What is being asked =>
Identify the lines in the data below that contain "alcanzados" and give only how many there are.

━━━━━━━━

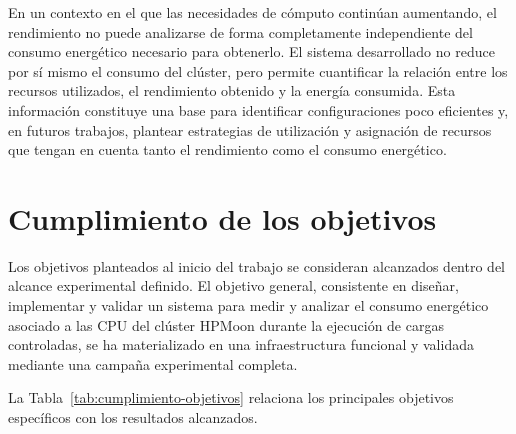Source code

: En un contexto en el que las necesidades de cómputo continúan aumentando, el rendimiento no puede analizarse de forma completamente independiente del consumo energético necesario para obtenerlo. El sistema desarrollado no reduce por sí mismo el consumo del clúster, pero permite cuantificar la relación entre los recursos utilizados, el rendimiento obtenido y la energía consumida. Esta información constituye una base para identificar configuraciones poco eficientes y, en futuros trabajos, plantear estrategias de utilización y asignación de recursos que tengan en cuenta tanto el rendimiento como el consumo energético.

\section{Cumplimiento de los objetivos}
\label{sec:objetivos-cumplimiento}

Los objetivos planteados al inicio del trabajo se consideran alcanzados dentro del alcance experimental definido. El objetivo general, consistente en diseñar, implementar y validar un sistema para medir y analizar el consumo energético asociado a las CPU del clúster HPMoon durante la ejecución de cargas controladas, se ha materializado en una infraestructura funcional y validada mediante una campaña experimental completa.

La Tabla~\ref{tab:cumplimiento-objetivos} relaciona los principales objetivos específicos con los resultados alcanzados.

\begingroup
\small
\setlength{\tabcolsep}{4pt}
\renewcommand{\arraystretch}{1.16}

━━━━━━━━

Answer for the task =>
2